**DATA FOR THIS TASK:**
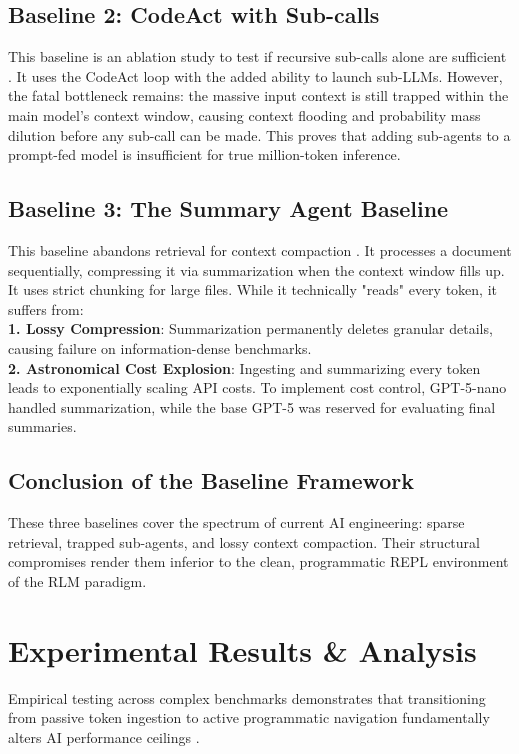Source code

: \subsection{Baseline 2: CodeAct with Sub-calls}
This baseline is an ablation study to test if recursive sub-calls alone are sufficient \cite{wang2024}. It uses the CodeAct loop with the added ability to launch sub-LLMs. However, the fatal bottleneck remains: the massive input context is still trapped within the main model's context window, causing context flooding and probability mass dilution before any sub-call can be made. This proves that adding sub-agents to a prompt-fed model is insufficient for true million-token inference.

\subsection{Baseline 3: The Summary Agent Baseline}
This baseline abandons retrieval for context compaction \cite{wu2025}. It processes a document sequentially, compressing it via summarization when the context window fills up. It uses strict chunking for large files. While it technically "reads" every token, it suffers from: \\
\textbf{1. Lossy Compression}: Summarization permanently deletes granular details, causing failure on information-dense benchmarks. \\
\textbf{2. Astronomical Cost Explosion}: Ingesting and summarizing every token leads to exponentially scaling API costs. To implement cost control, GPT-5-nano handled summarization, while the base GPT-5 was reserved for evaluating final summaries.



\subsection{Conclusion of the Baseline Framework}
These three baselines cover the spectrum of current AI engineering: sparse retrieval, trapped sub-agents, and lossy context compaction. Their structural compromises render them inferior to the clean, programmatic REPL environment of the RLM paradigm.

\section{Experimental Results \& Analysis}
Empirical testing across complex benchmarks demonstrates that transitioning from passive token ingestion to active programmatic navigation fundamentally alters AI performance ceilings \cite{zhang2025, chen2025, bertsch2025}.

...

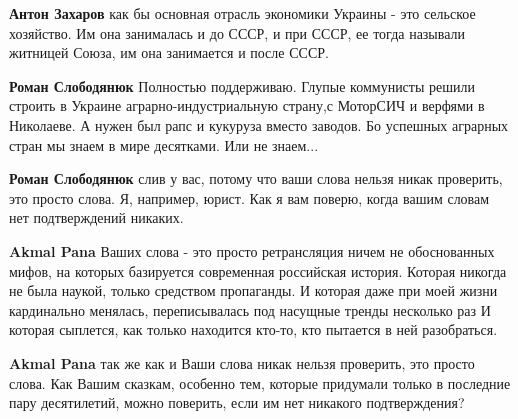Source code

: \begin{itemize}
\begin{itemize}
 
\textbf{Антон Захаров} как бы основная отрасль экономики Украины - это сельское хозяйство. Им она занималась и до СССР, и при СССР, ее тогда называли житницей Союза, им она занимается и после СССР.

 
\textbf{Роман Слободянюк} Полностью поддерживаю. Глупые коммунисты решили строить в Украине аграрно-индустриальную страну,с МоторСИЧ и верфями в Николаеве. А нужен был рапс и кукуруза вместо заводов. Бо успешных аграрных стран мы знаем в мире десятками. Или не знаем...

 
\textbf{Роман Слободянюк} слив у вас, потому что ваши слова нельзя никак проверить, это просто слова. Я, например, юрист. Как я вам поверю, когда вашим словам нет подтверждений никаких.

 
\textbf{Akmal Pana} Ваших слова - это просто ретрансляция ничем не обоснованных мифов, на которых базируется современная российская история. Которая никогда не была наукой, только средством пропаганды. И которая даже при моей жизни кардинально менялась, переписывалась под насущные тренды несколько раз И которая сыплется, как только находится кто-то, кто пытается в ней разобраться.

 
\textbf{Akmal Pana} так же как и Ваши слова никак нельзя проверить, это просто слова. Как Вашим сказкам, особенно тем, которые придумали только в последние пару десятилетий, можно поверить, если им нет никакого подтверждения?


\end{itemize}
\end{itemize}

==

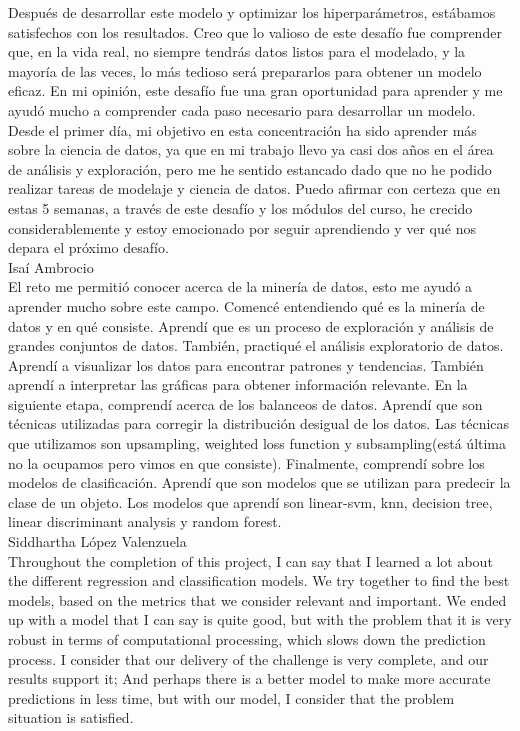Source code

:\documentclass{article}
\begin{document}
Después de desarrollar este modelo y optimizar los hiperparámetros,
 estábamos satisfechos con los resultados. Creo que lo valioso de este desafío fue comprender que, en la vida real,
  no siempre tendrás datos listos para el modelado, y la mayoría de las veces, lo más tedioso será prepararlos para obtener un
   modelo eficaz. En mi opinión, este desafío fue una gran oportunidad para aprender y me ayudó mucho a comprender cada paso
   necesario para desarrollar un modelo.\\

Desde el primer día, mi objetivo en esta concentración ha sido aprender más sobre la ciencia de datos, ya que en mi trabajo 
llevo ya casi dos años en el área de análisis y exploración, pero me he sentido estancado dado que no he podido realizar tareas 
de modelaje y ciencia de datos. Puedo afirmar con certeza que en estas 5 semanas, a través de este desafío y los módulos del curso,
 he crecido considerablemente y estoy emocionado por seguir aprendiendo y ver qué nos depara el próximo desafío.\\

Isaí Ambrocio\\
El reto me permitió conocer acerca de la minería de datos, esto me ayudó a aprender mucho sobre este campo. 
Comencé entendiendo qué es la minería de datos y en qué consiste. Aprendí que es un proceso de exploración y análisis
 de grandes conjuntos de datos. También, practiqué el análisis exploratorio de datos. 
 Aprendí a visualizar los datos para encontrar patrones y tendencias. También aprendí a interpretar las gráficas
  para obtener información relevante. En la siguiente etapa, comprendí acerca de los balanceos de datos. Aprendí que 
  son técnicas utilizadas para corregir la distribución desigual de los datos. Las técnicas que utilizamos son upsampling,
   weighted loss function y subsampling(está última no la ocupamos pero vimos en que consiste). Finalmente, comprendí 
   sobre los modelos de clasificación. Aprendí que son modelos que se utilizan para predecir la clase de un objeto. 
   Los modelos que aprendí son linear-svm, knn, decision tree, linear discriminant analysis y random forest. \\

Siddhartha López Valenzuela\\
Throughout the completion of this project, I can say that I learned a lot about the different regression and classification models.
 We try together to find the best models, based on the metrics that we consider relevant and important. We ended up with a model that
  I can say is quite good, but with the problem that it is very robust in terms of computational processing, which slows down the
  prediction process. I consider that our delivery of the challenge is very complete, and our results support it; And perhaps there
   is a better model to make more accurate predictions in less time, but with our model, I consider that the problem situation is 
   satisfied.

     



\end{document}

**YOUR INSTRUCTIONS:** In the listing above, find each line with the word "subsection" and copy it out.

**ANSWER AREA:**
: \subsection{Baseline 2: CodeAct with Sub-calls}
\subsection{Baseline 3: The Summary Agent Baseline}
\subsection{Conclusion of the Baseline Framework}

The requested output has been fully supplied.